The hiss of my name nearly startles Giles out of his skin.
“Katria! Over here.”
Raph stands between a boulder and the mountain, at the edge of the carnage. Giles is a step behind me and rushing over to him, dumbstruck as he lays eyes on Hol’s son. Raph’s gaze is distant. Shock has hollowed out his usually precocious demeanor. He stares up at us, blinking several times, looking for the first time like the child he very much is.
“I thought we were the only ones who survived.” His lower lip quivers as he fights back tears. “I saw them rounding everyone else up. I didn’t know what to do.”
“Who else is with you?” Giles asks.
“I’ll show you.” Raph leads us through nooks and crannies created by boulders and rocks removed when the tunnel was made. It’s nearly impossible for us to squeeze through in some places; no wonder the Butchers didn’t think to even try. But for Raph’s lithe, little frame, it’s no trouble at all. He saw a path where no one else did. A hideaway not even Allor would know. “When it happened, my father told me what to do. I was gonna be where he told me to. Swear. But…I was worried, you know, since not all of Dreamsong coulda been told… I went to see how Ralsha was. And well, then she had a friend, who had a friend. We were just tryin’ to look out for each other and by the time we got here, they were already…you know. I had this hiding spot and shared it.”

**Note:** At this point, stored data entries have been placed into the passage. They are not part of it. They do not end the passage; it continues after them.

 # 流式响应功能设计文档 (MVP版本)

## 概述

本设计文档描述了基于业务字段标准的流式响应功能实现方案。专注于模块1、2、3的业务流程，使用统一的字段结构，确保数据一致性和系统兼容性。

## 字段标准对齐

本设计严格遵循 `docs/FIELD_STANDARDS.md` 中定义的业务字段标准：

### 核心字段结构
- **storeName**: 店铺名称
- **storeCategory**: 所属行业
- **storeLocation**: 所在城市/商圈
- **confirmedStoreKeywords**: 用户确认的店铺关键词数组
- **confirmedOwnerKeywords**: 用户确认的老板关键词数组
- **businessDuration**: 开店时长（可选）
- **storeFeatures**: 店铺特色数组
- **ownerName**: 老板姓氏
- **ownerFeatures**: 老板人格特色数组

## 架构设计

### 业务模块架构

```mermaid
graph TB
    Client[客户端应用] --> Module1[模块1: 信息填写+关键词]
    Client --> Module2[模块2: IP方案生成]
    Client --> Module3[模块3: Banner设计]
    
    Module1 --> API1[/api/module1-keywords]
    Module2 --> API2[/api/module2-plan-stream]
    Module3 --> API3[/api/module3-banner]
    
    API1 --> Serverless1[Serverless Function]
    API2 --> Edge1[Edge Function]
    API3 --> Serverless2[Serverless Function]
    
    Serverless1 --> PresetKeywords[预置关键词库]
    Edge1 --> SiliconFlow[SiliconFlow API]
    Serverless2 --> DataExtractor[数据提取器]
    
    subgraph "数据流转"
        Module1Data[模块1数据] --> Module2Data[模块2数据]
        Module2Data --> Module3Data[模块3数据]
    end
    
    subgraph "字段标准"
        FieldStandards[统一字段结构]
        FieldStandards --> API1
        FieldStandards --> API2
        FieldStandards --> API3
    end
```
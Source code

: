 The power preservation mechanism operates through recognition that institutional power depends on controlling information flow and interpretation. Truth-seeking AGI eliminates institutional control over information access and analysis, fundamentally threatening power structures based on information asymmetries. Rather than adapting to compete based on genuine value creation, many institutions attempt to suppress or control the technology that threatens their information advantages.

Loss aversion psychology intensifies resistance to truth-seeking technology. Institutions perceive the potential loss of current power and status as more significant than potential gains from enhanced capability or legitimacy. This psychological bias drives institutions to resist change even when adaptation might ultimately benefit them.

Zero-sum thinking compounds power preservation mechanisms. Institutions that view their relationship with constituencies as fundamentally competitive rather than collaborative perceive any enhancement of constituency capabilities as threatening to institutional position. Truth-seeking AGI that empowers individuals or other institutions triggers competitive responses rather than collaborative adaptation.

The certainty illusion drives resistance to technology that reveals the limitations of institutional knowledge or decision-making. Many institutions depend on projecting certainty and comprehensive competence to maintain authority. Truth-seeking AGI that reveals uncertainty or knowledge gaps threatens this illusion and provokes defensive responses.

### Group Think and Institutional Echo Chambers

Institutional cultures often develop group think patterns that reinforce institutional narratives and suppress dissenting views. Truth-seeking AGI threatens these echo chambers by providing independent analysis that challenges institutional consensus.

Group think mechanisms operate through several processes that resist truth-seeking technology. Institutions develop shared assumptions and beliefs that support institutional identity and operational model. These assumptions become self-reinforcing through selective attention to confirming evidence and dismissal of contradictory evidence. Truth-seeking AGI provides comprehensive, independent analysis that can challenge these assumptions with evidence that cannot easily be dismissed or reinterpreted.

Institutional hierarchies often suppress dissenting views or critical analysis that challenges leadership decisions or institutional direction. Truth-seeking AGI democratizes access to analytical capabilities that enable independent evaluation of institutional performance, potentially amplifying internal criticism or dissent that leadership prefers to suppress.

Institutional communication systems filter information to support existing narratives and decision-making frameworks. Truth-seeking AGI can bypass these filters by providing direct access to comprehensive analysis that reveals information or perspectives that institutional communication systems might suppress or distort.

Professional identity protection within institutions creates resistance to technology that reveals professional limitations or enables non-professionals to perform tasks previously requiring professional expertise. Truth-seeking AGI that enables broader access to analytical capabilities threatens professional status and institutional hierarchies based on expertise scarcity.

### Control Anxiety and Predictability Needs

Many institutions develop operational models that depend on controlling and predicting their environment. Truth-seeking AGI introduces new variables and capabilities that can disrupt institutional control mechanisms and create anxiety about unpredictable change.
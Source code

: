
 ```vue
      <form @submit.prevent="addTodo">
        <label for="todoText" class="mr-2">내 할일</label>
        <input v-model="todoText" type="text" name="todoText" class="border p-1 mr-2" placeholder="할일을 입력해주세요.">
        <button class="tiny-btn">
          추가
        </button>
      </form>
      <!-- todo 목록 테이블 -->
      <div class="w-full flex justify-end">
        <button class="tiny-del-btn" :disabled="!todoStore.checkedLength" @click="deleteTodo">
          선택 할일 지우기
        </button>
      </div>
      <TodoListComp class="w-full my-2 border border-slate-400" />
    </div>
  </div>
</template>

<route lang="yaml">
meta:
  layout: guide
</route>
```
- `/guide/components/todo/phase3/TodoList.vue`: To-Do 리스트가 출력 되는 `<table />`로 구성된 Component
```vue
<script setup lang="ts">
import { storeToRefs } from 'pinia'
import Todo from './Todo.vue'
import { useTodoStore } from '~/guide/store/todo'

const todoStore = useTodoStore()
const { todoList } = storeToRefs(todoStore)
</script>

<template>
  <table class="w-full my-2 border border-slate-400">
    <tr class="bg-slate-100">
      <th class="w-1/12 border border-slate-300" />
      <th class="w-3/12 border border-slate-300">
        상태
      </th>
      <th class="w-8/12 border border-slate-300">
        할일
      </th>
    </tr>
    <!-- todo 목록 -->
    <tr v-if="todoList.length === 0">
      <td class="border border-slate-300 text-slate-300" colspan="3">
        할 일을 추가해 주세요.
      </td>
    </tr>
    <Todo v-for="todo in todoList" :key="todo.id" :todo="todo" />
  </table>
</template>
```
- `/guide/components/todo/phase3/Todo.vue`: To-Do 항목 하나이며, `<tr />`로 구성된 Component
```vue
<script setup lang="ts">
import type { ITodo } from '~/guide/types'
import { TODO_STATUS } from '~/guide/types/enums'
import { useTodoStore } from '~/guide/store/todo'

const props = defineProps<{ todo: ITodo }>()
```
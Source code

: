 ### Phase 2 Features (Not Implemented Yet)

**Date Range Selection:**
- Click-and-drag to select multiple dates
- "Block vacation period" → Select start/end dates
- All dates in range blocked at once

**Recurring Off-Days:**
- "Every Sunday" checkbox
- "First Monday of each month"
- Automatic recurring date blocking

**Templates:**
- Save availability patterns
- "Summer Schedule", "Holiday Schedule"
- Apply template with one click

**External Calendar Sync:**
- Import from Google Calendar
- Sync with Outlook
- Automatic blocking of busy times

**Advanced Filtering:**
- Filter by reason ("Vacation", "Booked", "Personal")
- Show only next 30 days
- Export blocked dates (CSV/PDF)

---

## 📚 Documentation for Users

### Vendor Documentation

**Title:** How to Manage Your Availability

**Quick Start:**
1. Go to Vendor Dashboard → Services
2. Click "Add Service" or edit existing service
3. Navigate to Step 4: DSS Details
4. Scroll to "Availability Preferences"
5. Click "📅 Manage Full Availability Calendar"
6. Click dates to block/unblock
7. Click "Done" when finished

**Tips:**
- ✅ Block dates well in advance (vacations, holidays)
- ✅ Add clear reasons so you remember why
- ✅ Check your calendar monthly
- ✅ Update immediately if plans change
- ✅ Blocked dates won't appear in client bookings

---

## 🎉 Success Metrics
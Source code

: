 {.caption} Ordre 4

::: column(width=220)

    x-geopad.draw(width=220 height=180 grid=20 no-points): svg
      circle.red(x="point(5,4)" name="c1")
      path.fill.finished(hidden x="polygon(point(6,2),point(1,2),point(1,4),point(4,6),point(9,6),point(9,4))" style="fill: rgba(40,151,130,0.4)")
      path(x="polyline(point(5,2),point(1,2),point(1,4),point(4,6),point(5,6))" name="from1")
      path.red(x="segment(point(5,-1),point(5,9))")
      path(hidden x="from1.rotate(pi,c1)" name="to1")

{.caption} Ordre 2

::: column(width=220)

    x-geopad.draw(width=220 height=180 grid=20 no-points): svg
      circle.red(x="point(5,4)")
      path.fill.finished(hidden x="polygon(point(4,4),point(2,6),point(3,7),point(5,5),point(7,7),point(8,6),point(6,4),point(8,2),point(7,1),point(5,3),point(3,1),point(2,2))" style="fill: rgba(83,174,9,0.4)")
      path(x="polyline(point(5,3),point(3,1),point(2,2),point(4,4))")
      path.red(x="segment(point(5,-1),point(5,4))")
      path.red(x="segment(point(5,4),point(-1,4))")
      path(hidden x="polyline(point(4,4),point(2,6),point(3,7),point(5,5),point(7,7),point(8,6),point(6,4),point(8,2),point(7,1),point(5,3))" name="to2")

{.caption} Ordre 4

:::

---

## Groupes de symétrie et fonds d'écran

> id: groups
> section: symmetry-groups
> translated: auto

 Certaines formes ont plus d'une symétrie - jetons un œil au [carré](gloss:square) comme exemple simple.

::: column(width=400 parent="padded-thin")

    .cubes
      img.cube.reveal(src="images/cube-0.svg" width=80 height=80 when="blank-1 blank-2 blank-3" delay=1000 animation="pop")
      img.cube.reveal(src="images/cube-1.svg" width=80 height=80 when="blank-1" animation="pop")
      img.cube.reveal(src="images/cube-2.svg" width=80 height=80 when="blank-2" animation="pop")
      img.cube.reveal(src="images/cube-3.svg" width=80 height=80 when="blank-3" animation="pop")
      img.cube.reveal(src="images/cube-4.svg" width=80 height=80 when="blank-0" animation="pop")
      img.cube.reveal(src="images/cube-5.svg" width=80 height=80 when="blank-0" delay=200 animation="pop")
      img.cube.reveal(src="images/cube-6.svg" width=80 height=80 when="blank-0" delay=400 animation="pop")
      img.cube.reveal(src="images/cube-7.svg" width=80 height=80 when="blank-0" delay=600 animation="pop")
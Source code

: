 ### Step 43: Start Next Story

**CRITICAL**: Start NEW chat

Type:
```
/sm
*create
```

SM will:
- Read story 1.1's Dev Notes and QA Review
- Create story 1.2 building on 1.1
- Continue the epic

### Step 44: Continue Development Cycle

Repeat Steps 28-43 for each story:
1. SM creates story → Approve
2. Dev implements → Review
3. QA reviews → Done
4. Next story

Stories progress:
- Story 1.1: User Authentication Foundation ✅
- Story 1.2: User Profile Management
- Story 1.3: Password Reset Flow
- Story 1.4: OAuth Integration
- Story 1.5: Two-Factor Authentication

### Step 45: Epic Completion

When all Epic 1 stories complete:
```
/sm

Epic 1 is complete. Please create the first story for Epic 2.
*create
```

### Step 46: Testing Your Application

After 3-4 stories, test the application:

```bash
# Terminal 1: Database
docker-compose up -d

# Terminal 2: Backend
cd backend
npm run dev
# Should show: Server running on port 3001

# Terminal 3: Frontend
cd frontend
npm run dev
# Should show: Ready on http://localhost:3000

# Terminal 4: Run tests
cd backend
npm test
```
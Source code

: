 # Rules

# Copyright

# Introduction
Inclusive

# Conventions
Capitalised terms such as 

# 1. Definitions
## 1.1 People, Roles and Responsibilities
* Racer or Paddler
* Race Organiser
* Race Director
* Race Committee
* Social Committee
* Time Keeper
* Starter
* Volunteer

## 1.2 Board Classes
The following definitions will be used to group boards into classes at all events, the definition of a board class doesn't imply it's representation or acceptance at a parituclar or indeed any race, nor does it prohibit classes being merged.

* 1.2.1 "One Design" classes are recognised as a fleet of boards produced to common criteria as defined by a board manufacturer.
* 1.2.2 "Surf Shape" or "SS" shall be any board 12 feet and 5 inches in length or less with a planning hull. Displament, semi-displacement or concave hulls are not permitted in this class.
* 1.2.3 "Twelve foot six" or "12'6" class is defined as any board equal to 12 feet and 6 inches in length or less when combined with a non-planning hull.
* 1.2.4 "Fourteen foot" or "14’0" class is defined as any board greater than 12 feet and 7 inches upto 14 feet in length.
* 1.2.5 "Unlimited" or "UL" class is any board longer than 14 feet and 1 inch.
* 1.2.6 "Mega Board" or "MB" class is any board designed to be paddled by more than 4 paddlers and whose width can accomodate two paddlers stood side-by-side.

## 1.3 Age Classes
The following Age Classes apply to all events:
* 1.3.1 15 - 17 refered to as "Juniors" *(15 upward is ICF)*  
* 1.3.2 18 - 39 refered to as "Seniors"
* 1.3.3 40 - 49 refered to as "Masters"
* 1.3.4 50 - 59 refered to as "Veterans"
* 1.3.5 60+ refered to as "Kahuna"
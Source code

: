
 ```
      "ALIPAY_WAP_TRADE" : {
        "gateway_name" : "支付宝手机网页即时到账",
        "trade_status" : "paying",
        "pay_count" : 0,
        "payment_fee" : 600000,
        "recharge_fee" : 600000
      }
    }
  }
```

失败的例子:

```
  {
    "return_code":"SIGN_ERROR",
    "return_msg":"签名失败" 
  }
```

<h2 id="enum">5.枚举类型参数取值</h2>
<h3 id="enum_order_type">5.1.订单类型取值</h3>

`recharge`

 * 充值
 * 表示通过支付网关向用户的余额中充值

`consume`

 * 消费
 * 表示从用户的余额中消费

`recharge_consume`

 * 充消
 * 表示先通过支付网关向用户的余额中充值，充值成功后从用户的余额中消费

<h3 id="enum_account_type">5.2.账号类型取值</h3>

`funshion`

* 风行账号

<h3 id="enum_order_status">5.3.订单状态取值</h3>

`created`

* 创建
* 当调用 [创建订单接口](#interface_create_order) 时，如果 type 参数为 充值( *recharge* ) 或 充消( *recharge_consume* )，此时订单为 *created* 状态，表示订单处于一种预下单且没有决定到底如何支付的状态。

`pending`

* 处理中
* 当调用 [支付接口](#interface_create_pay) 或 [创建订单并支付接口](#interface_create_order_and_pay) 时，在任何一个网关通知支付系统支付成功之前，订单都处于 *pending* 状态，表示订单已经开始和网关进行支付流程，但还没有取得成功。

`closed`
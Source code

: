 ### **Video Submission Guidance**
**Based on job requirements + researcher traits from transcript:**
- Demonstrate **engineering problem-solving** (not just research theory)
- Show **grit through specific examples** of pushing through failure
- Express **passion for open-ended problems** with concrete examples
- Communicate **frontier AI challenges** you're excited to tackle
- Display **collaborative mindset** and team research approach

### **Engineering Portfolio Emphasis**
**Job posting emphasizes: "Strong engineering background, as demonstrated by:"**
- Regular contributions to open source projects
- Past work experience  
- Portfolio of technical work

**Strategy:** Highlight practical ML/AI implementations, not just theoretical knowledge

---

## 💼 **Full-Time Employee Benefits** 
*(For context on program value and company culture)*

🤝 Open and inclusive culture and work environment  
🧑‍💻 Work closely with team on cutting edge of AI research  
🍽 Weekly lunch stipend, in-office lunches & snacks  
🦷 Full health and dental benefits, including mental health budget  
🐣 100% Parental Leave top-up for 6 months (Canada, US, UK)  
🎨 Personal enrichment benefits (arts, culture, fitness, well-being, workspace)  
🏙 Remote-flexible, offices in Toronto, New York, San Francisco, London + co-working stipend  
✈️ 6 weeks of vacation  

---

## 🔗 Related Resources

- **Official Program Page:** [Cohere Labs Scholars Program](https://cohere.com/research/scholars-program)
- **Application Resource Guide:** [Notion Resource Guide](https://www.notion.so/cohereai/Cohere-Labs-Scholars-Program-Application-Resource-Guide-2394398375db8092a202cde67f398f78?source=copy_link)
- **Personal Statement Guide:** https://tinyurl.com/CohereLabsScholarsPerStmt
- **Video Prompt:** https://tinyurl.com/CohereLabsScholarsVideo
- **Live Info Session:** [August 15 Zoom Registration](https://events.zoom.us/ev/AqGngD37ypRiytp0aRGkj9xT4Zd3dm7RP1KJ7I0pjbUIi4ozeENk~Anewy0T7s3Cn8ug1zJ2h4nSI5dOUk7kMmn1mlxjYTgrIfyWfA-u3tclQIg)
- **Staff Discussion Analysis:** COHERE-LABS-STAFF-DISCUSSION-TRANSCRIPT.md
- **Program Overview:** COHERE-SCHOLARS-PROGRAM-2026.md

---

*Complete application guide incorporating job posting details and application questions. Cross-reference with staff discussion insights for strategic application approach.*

The pathway enters the mountain. On the other side of the brief, naturally formed tunnel is a sheltered glade. Two dozen fae children huddle together. Some weep openly, others consoling them. Most just clutch themselves, or each other, staring blankly with eyes much like Raph’s.
“I didn’t mean to break the rules and not go with the rest, I swear.” Raph wipes his nose with the back of his hand and shakes his head. “D’ya think my dad’ll be upset?”
“No.” Giles breaks then and there. He falls to his knees and clutches the small boy tightly. I can only imagine that Giles has watched this child—maybe all of these children—grow up in the city that he swore to protect. The city that is still burning. “You did amazing, Raph.”
“You really did,” I echo. “How did you manage to evade the Butchers when no one else could?”
Raph looks up at me. “Told you already, the best guide there is. No one knows—” he gulps down a burst of emotion “—knew Dreamsong like me. No one can get into places like I can to make deliveries. Especially not those Butchers. And specially not if my ‘delivery’ is my friends.”
I kneel down as Giles finally releases him. I place my hand on Raph’s shoulder and lock eyes with him. “Raph, what I’m about to ask you is entirely unfair. It is a burden that not even the most skilled adults could shoulder, and I’m going to ask if you’re willing to do it.”
The spark of fire in his eyes reassures me. Underneath the shock and sadness is anger and determination. Even though his city is still smoldering, he wants revenge. We all do.
“I have something very important I need you to deliver. And I swear, if you do this, it’s the last delivery I’m going to ever ask of you.”
“Katria?” Giles asks worriedly, as if he can somehow sense what all of this is building up to. I wonder if he can see the plan that’s forming in my head even though I’m making it up as I go. Raph just continues to stare in determined silence.
“I need you to deliver me into the heart of the High Court.”